Directions ▸
Filter the listing and keep only the lines with the word "jpeg".

Start of Block

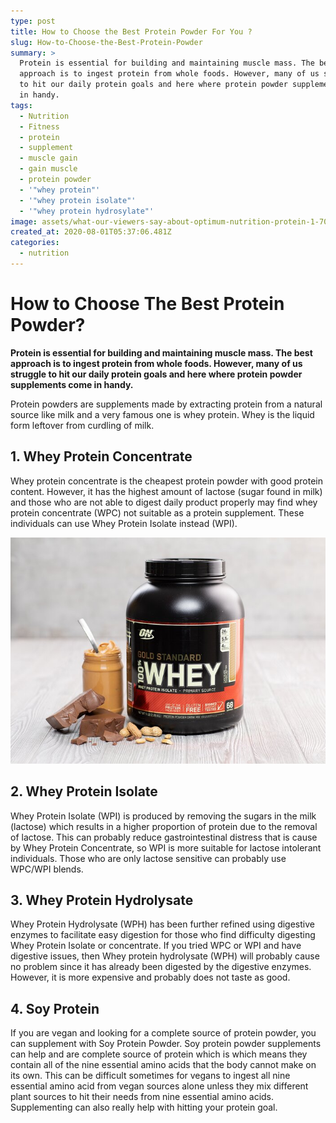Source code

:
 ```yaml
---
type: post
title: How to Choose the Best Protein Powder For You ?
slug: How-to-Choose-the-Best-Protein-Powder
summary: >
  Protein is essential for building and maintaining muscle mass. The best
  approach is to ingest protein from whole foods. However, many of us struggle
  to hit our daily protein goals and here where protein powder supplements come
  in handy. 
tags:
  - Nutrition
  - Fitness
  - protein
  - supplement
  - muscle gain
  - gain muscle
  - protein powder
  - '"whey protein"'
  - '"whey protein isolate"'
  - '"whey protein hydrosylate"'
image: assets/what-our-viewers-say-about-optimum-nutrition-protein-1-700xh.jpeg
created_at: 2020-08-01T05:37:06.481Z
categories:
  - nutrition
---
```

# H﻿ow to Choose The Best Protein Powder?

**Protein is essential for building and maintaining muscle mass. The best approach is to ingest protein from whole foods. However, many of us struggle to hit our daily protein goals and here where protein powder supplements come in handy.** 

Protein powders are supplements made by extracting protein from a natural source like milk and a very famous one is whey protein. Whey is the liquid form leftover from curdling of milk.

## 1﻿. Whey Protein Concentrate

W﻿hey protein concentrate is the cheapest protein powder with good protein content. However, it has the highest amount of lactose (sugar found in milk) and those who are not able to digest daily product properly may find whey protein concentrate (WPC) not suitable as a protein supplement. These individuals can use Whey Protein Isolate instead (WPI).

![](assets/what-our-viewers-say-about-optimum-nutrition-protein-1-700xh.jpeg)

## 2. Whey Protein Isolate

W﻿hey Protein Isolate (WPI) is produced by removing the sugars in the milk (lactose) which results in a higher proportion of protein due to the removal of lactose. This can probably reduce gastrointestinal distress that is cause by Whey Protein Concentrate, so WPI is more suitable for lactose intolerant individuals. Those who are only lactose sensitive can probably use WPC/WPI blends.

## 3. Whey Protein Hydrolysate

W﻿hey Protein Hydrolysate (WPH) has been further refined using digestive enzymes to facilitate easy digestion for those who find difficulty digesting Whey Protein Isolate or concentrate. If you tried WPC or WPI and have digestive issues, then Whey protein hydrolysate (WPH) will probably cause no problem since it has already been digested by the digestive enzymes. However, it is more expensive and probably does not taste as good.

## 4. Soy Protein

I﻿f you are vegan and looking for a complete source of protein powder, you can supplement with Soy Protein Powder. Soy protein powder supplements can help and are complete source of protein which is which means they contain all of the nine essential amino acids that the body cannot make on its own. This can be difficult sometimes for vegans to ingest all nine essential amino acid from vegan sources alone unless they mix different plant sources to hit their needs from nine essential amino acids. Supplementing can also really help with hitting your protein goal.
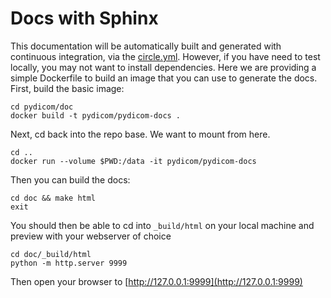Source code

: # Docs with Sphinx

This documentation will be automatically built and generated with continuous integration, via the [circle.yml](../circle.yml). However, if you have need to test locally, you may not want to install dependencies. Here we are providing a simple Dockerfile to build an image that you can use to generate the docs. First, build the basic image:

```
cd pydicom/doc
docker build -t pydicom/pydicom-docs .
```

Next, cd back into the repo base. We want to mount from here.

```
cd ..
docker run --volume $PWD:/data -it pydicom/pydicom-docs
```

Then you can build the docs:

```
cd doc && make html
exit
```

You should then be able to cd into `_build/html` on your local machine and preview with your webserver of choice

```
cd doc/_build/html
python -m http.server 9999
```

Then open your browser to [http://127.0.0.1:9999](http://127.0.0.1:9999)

End of Block

Written solution ▸
image: assets/what-our-viewers-say-about-optimum-nutrition-protein-1-700xh.jpeg
![](assets/what-our-viewers-say-about-optimum-nutrition-protein-1-700xh.jpeg)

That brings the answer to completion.